REQUIRED WORK: State only how many lines of the records contain the string "redirect".

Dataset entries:
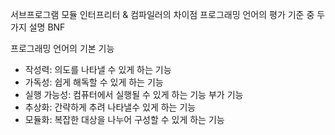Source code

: 서브프로그램
모듈
인터프리터 & 컴파일러의 차이점
프로그래밍 언어의 평가 기준 중 두 가지 설명
BNF

프로그래밍 언어의 기본 기능
- 작성력: 의도를 나타낼 수 있게 하는 기능
- 가독성: 쉽게 해독할 수 있게 하는 기능
- 실행 가능성: 컴퓨터에서 실행될 수 있게 하는 기능
부가 기능
- 추상화: 간략하게 추려 나타낼수 있게 하는 기능
- 모듈화: 복잡한 대상을 나누어 구성할 수 있게 하는 기능

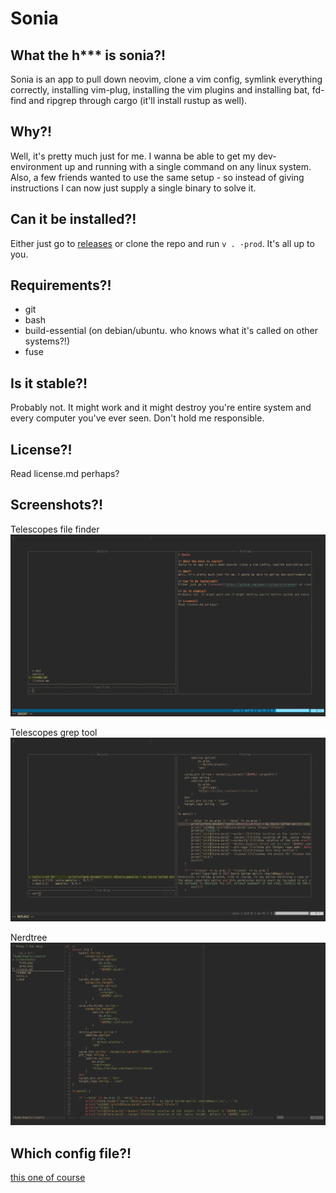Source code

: # Sonia

## What the h*** is sonia?!
Sonia is an app to pull down neovim, clone a vim config, symlink everything correctly, installing vim-plug, installing the vim plugins and installing bat, fd-find and ripgrep through cargo (it'll install rustup as well).

## Why?!
Well, it's pretty much just for me. I wanna be able to get my dev-environment up and running with a single command on any linux system. Also, a few friends wanted to use the same setup - so instead of giving instructions I can now just supply a single binary to solve it.

## Can it be installed?!
Either just go to [releases](https://github.com/dvwallin/sonia/releases) or clone the repo and run `v . -prod`. It's all up to you.

## Requirements?!
- git
- bash
- build-essential (on debian/ubuntu. who knows what it's called on other systems?!)
- fuse

## Is it stable?!
Probably not. It might work and it might destroy you're entire system and every computer you've ever seen. Don't hold me responsible.

## License?!
Read license.md perhaps?

## Screenshots?!
Telescopes file finder
![Find](/screenshots/find.png)

Telescopes grep tool
![Grep](/screenshots/grep.png)

Nerdtree
![Tree](/screenshots/tree.png)

## Which config file?!
[this one of course](https://github.com/dvwallin/slimvim)
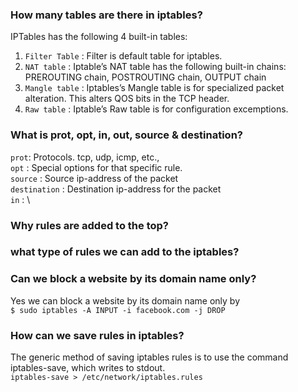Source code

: ###  How many tables are there in iptables? 
  IPTables has the following 4 built-in tables: 
   1. `Filter Table` : Filter is default table for iptables. 
   2. `NAT table` : Iptable’s NAT table has the following built-in chains: 
       PREROUTING chain, POSTROUTING chain, OUTPUT chain 
   3. `Mangle table` : Iptables’s Mangle table is for specialized packet alteration. This alters QOS bits in the TCP header. 
   4. `Raw table` : Iptable’s Raw table is for configuration excemptions. 
### What is prot, opt, in, out, source & destination?
  `prot`: Protocols. tcp, udp, icmp, etc., \
  `opt` : Special options for that specific rule. \
  `source`  : Source ip-address of the packet \
  `destination` : Destination ip-address for the packet \
  `in` :                                           \
### Why rules are added to the top?








### what type of rules we can add to the iptables?








### Can we block a website by its domain name only?
   Yes we can block a website by its domain name only by \
   `$ sudo iptables -A INPUT -i facebook.com -j DROP` 
   
   
### How can we save rules in iptables?
   The generic method of saving iptables rules is to use the command iptables-save, which writes to stdout. \
   `iptables-save > /etc/network/iptables.rules`
   
   
   

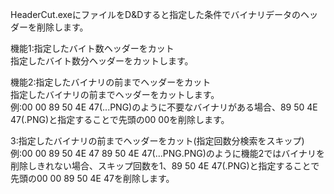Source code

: HeaderCut.exeにファイルをD&Dすると指定した条件でバイナリデータのヘッダーを削除します。  
  
機能1:指定したバイト数ヘッダーをカット  
指定したバイト数分ヘッダーをカットします。  
  
機能2:指定したバイナリの前までヘッダーをカット  
指定したバイナリの前までヘッダーをカットします。  
例:00 00 89 50 4E 47(...PNG)のように不要なバイナリがある場合、89 50 4E 47(.PNG)と指定することで先頭の00 00を削除します。  
  
3:指定したバイナリの前までヘッダーをカット(指定回数分検索をスキップ)  
例:00 00 89 50 4E 47 89 50 4E 47(...PNG.PNG)のように機能2ではバイナリを削除しきれない場合、スキップ回数を1、89 50 4E 47(.PNG)と指定することで先頭の00 00 89 50 4E 47を削除します。
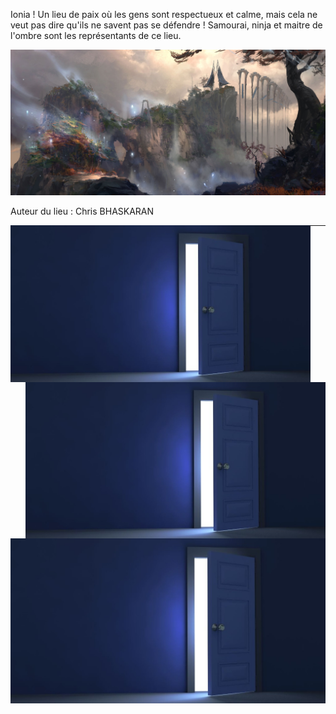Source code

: Ionia ! Un lieu de paix où les gens sont respectueux et calme, mais cela ne veut pas dire qu'ils ne savent pas se défendre ! 
Samourai, ninja et maitre de l'ombre sont les représentants de ce lieu.

[![Ionia](/images/ionia.jpg)](https://www.youtube.com/watch?v=I7k8R7z8sIg)

Auteur du lieu : Chris BHASKARAN

<a href="https://github.com/Vaksalan/myLabesgi/blob/main/loose.md">
    <img src="./images/door.jpg" alt="image" width="480" align="left"/>
</a>


<a href="https://github.com/Vaksalan/myLabesgi/blob/main/salle2.md">
    <img src="./images/door.jpg" alt="image" width="480" align="right"/>
</a>

*****
<a href="https://github.com/Vaksalan/myLabesgi/blob/main/victory.md">
    <img src="./images/door.jpg" alt="image" width="510"/>
</a>

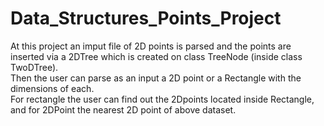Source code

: # Data_Structures_Points_Project

At this project an imput file of 2D points is parsed and the points are inserted via a 2DTree which is created on class TreeNode (inside class TwoDTree). <br> 
Then the user can parse as an input a 2D point or a Rectangle with the dimensions of each. <br>
For rectangle the user can find out the 2Dpoints located inside Rectangle, and for 2DPoint the nearest 2D point of above dataset.

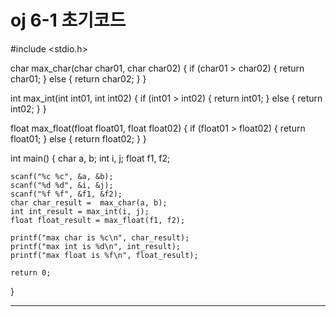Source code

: # oj 6-1 초기코드
#include <stdio.h>


char max_char(char char01, char char02) {
	if (char01 > char02) {
	return char01;
	}
	else {
		return char02;
	}
}

int max_int(int int01, int int02) {
	if (int01 > int02) {
		return int01;
	}
	else {
		return int02;
	}
}

float max_float(float float01, float float02) {
	if (float01 > float02) {
		return float01;
	}
	else {
		return float02;
	}
}




int main() {
	char a, b;
	int i, j;
	float f1, f2;

	scanf("%c %c", &a, &b);
	scanf("%d %d", &i, &j);
	scanf("%f %f", &f1, &f2);
	char char_result =  max_char(a, b);
	int int_result = max_int(i, j);
	float float_result = max_float(f1, f2);

	printf("max char is %c\n", char_result);
	printf("max int is %d\n", int_result);
	printf("max float is %f\n", float_result);
	
	return 0;
}

-----------------------------------------------------------

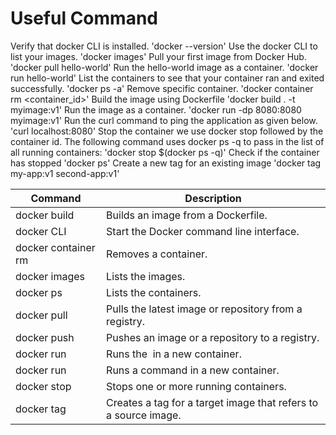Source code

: # Useful Command

Verify that docker CLI is installed.
'docker --version'
Use the docker CLI to list your images.
'docker images'
Pull your first image from Docker Hub.
'docker pull hello-world'
Run the hello-world image as a container.
'docker run hello-world'
List the containers to see that your container ran and exited successfully.
'docker ps -a'
Remove specific container.
'docker container rm <container_id>'
Build the image using Dockerfile
'docker build . -t myimage:v1'
Run the image as a container.
'docker run -dp 8080:8080 myimage:v1'
Run the curl command to ping the application as given below.
'curl localhost:8080'
Stop the container we use docker stop followed by the container id. The following command uses docker ps -q to pass in the list of all running containers:
'docker stop $(docker ps -q)'
Check if the container has stopped
'docker ps'
Create a new tag for an existing image
'docker tag my-app:v1 second-app:v1'


| Command              | Description                                                        |
|----------------------|--------------------------------------------------------------------|
| docker build         | Builds an image from a Dockerfile.                                 |
| docker CLI           | Start the Docker command line interface.                           |
| docker container rm  | Removes a container.                                               |
| docker images        | Lists the images.                                                  |
| docker ps            | Lists the containers.                                              |
| docker pull          | Pulls the latest image or repository from a registry.              |
| docker push          | Pushes an image or a repository to a registry.                      |
| docker run           | Runs the <image name> in a new container.                           |
| docker run           | Runs a command in a new container.                                  |
| docker stop          | Stops one or more running containers.                               |
| docker tag           | Creates a tag for a target image that refers to a source image.     |
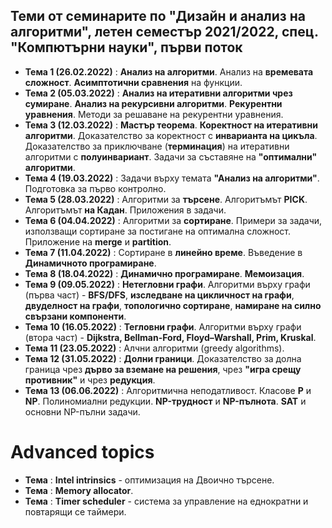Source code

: ## Теми от семинарите по "Дизайн и анализ на алгоритми", летен семестър 2021/2022, спец. "Компютърни науки", първи поток ##

- **Тема 1 (26.02.2022)** : **Анализ на алгоритми**. Анализ на **времевата сложност**. **Асимптотични сравнения** на функции.  
- **Тема 2 (05.03.2022)** : **Анализ на итеративни алгоритми чрез сумиране**. **Анализ на рекурсивни алгоритми**. **Рекурентни уравнения**. Методи за решаване на рекурентни уравнения.  
- **Тема 3 (12.03.2022)** : **Мастър теорема**. **Коректност на итеративни алгоритми**. Доказателство за коректност с **инварианта на цикъла**. Доказателство за приключване (**терминация**) на итеративни алгоритми с **полуинвариант**. Задачи за съставяне на **"оптимални" алгоритми**.  
- **Тема 4 (19.03.2022)** : Задачи върху темата **"Анализ на алгоритми"**. Подготовка за първо контролно.  
- **Тема 5 (28.03.2022)** : Алгоритми за **търсене**. Алгоритъмът **PICK**. Алгоритъмът **на Кадан**. Приложения в задачи.  
- **Тема 6 (04.04.2022)** : Алгоритми за **сортиране**. Примери за задачи, използващи сортиране за постигане на оптимална сложност. Приложение на **merge** и **partition**.  
- **Тема 7 (11.04.2022)** : Сортиране в **линейно време**. Въведение в **Динамичното програмиране**.  
- **Тема 8 (18.04.2022)** : **Динамично програмиране**. **Мемоизация**.  
- **Тема 9 (09.05.2022)** : **Нетегловни графи**. Алгоритми върху графи (първа част) - **BFS/DFS**, **изследване на цикличност на графи**, **двуделност на графи**, **топологично сортиране**, **намиране на силно свързани компоненти**.  
- **Тема 10 (16.05.2022)** : **Тегловни графи**. Алгоритми върху графи (втора част) - **Dijkstra, Bellman-Ford, Floyd–Warshall, Prim, Kruskal**.  
- **Тема 11 (23.05.2022)** : Алчни алгоритми (greedy algorithms).  
- **Тема 12 (31.05.2022)** : **Долни граници**. Доказателство за долна граница чрез **дърво за вземане на решения**, чрез **"игра срещу противник"** и чрез **редукция**.  
- **Тема 13 (06.06.2022)** : Алгоритмична неподатливост. Класове **P** и **NP**. Полиномиални редукции. **NP-трудност** и **NP-пълнота**. **SAT** и основни NP-пълни задачи.

# Advanced topics
- **Тема** : **Intel intrinsics** - оптимизация на Двоично търсене.
- **Тема** : **Memory allocator**.  
- **Тема** : **Timer scheduler** - система за управление на еднократни и повтарящи се таймери.
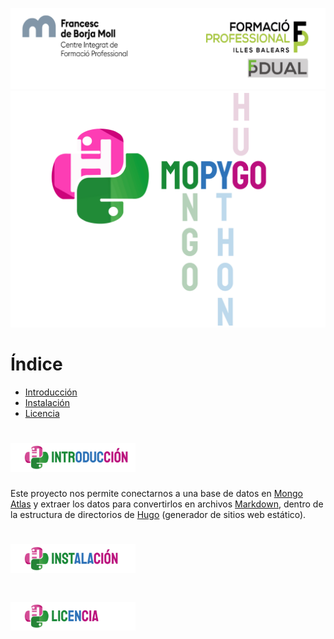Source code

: ![](docs/assets/Cabecera_Logo.png)
![](docs/assets/logoMopygo.png)

# Índice
- [Introducción](#-1)
- [Instalación](#-2)
- [Licencia](#-)

<!-- # ✨ Introducción -->

<h3></h3>
<h1><img src="docs/assets/introduccion.png" width="200px" /></h1>

Este proyecto nos permite conectarnos a una base de datos en [Mongo Atlas](https://www.mongodb.com/es/cloud/atlas/efficiency) y extraer los datos para convertirlos en archivos [Markdown](https://docs.github.com/es/github/writing-on-github/getting-started-with-writing-and-formatting-on-github/basic-writing-and-formatting-syntax), dentro de la estructura de directorios de [Hugo](https://gohugo.io/) (generador de sitios web estático).

<!-- 📦 Instalación -->
<h1><img src="docs/assets/instalacion.png" width="200px" /></h1>

<!-- 📄 Licencia -->
<h1> <img src="docs/assets/licencia.png" width="200px" /></h1>

<!-- # Bibliografía -->
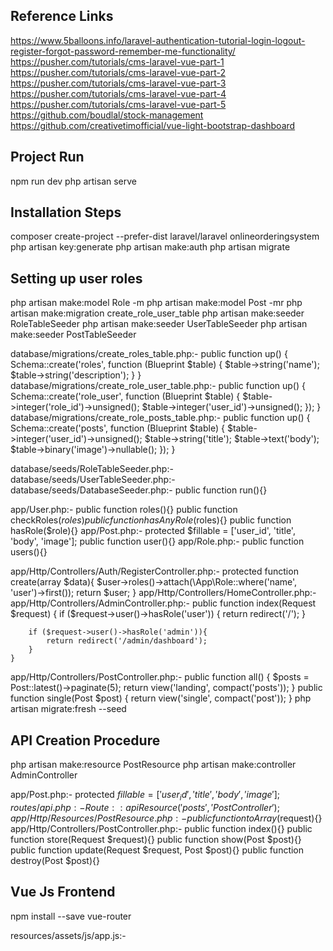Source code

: ## Reference Links
https://www.5balloons.info/laravel-authentication-tutorial-login-logout-register-forgot-password-remember-me-functionality/
https://pusher.com/tutorials/cms-laravel-vue-part-1
https://pusher.com/tutorials/cms-laravel-vue-part-2
https://pusher.com/tutorials/cms-laravel-vue-part-3
https://pusher.com/tutorials/cms-laravel-vue-part-4
https://pusher.com/tutorials/cms-laravel-vue-part-5
https://github.com/boudlal/stock-management
https://github.com/creativetimofficial/vue-light-bootstrap-dashboard

## Project Run
npm run dev
php artisan serve

## Installation Steps
composer create-project --prefer-dist laravel/laravel onlineorderingsystem
php artisan key:generate
php artisan make:auth
php artisan migrate

## Setting up user roles
php artisan make:model Role -m
php artisan make:model Post -mr
php artisan make:migration create_role_user_table
php artisan make:seeder RoleTableSeeder
php artisan make:seeder UserTableSeeder
php artisan make:seeder PostTableSeeder

database/migrations/create_roles_table.php:-
  public function up()
  {
      Schema::create('roles', function (Blueprint $table) {
        $table->string('name');
        $table->string('description');
      }
  }
database/migrations/create_role_user_table.php:-
  public function up()
  {
      Schema::create('role_user', function (Blueprint $table) {
          $table->integer('role_id')->unsigned();
          $table->integer('user_id')->unsigned();
      });
  }
database/migrations/create_role_posts_table.php:-
public function up()
{
    Schema::create('posts', function (Blueprint $table) {
      $table->integer('user_id')->unsigned();
      $table->string('title');
      $table->text('body');
      $table->binary('image')->nullable();
    });
}

database/seeds/RoleTableSeeder.php:-
database/seeds/UserTableSeeder.php:-
database/seeds/DatabaseSeeder.php:-
  public function run(){}

app/User.php:-
  public function roles(){}
  public function checkRoles($roles){}
  public function hasAnyRole($roles){}
  public function hasRole($role){}
app/Post.php:-
  protected $fillable = ['user_id', 'title', 'body', 'image'];
  public function user(){}
app/Role.php:-
  public function users(){}

app/Http/Controllers/Auth/RegisterController.php:-
  protected function create(array $data){
    $user->roles()->attach(\App\Role::where('name', 'user')->first());
    return $user;
  }
app/Http/Controllers/HomeController.php:-
app/Http/Controllers/AdminController.php:-
  public function index(Request $request)
    {
        if ($request->user()->hasRole('user')) {
            return redirect('/');
        }

        if ($request->user()->hasRole('admin')){
            return redirect('/admin/dashboard');
        }
    }
app/Http/Controllers/PostController.php:-
  public function all()
  {
      $posts = Post::latest()->paginate(5);
      return view('landing', compact('posts'));
  }
  public function single(Post $post)
  {
      return view('single', compact('post'));
  }
php artisan migrate:fresh --seed

## API Creation Procedure
php artisan make:resource PostResource
php artisan make:controller AdminController

app/Post.php:-
   protected $fillable = ['user_id', 'title', 'body', 'image'];
routes/api.php:-
   Route::apiResource('posts', 'PostController');
app/Http/Resources/PostResource.php:-
  public function toArray($request){}
app/Http/Controllers/PostController.php:-
  public function index(){}
  public function store(Request $request){}
  public function show(Post $post){}
  public function update(Request $request, Post $post){}
  public function destroy(Post $post){}

## Vue Js Frontend
npm install --save vue-router

resources/assets/js/app.js:-

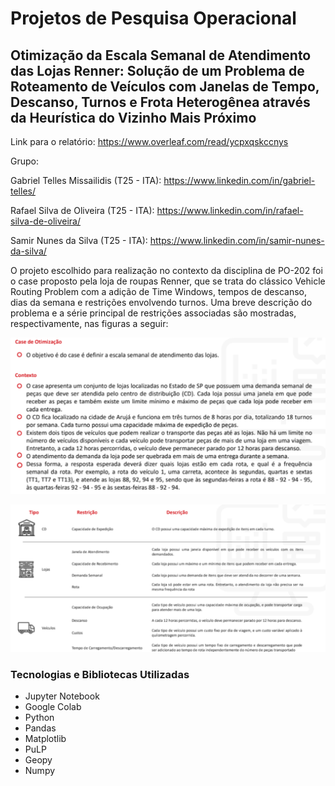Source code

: # Projetos de Pesquisa Operacional

## Otimização da Escala Semanal de Atendimento das Lojas Renner: Solução de um Problema de Roteamento de Veículos com Janelas de Tempo, Descanso, Turnos e Frota Heterogênea através da Heurística do Vizinho Mais Próximo

Link para o relatório: https://www.overleaf.com/read/ycpxqskccnys

Grupo:

Gabriel Telles Missailidis (T25 - ITA): https://www.linkedin.com/in/gabriel-telles/

Rafael Silva de Oliveira (T25 - ITA): https://www.linkedin.com/in/rafael-silva-de-oliveira/

Samir Nunes da Silva (T25 - ITA): https://www.linkedin.com/in/samir-nunes-da-silva/
 
O projeto escolhido para realização no contexto da disciplina de PO-202 foi o case proposto pela loja de roupas Renner, que se trata do clássico Vehicle Routing Problem com a adição de Time Windows, tempos de descanso, dias da semana e restrições envolvendo turnos. Uma breve descrição do problema e a série principal de restrições associadas são mostradas, respectivamente, nas figuras a seguir:

![alt text](https://github.com/Samirnunes/data-science/blob/main/operational_research/renner_project/images/case.PNG)

![alt text](https://github.com/Samirnunes/data-science/blob/main/operational_research/renner_project/images/restrictions.PNG)

### Tecnologias e Bibliotecas Utilizadas

- Jupyter Notebook
- Google Colab
- Python
- Pandas
- Matplotlib
- PuLP
- Geopy
- Numpy

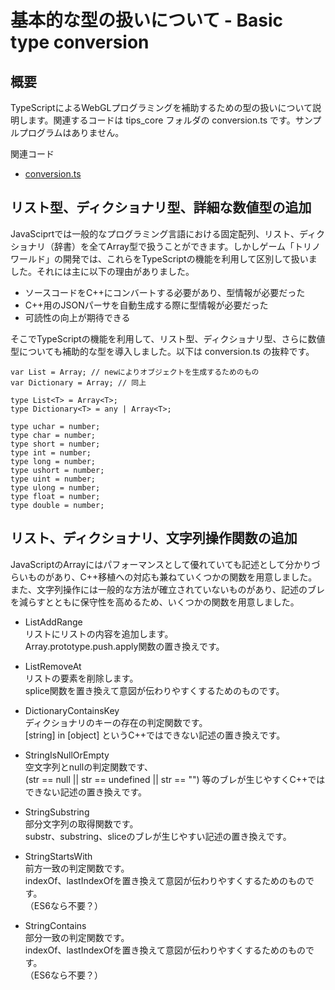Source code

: # 基本的な型の扱いについて - Basic type conversion

## 概要
TypeScriptによるWebGLプログラミングを補助するための型の扱いについて説明します。関連するコードは tips_core フォルダの conversion.ts です。サンプルプログラムはありません。

関連コード

- [conversion.ts](../tips_core/conversion.ts)


## リスト型、ディクショナリ型、詳細な数値型の追加
JavaSciprtでは一般的なプログラミング言語における固定配列、リスト、ディクショナリ（辞書）を全てArray型で扱うことができます。しかしゲーム「トリノワールド」の開発では、これらをTypeScriptの機能を利用して区別して扱いました。それには主に以下の理由がありました。

- ソースコードをC++にコンバートする必要があり、型情報が必要だった
- C++用のJSONパーサを自動生成する際に型情報が必要だった
- 可読性の向上が期待できる

そこでTypeScriptの機能を利用して、リスト型、ディクショナリ型、さらに数値型についても補助的な型を導入しました。以下は conversion.ts の抜粋です。

    var List = Array; // newによりオブジェクトを生成するためのもの
    var Dictionary = Array; // 同上

    type List<T> = Array<T>;
    type Dictionary<T> = any | Array<T>;

    type uchar = number;
    type char = number;
    type short = number;
    type int = number;
    type long = number;
    type ushort = number;
    type uint = number;
    type ulong = number;
    type float = number;
    type double = number;

## リスト、ディクショナリ、文字列操作関数の追加
JavaScriptのArrayにはパフォーマンスとして優れていても記述として分かりづらいものがあり、C++移植への対応も兼ねていくつかの関数を用意しました。また、文字列操作には一般的な方法が確立されていないものがあり、記述のブレを減らすとともに保守性を高めるため、いくつかの関数を用意しました。

- ListAddRange  
リストにリストの内容を追加します。  
Array.prototype.push.apply関数の置き換えです。

- ListRemoveAt  
リストの要素を削除します。  
splice関数を置き換えて意図が伝わりやすくするためのものです。

- DictionaryContainsKey  
ディクショナリのキーの存在の判定関数です。  
[string] in [object] というC++ではできない記述の置き換えです。

- StringIsNullOrEmpty  
空文字列とnullの判定関数です、  
(str == null || str == undefined || str == "") 等のブレが生じやすくC++ではできない記述の置き換えです。

- StringSubstring  
部分文字列の取得関数です。  
substr、substring、sliceのブレが生じやすい記述の置き換えです。

- StringStartsWith  
前方一致の判定関数です。  
indexOf、lastIndexOfを置き換えて意図が伝わりやすくするためのものです。  
（ES6なら不要？）

- StringContains  
部分一致の判定関数です。  
indexOf、lastIndexOfを置き換えて意図が伝わりやすくするためのものです。  
（ES6なら不要？）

THE COMPLETED TASK: 2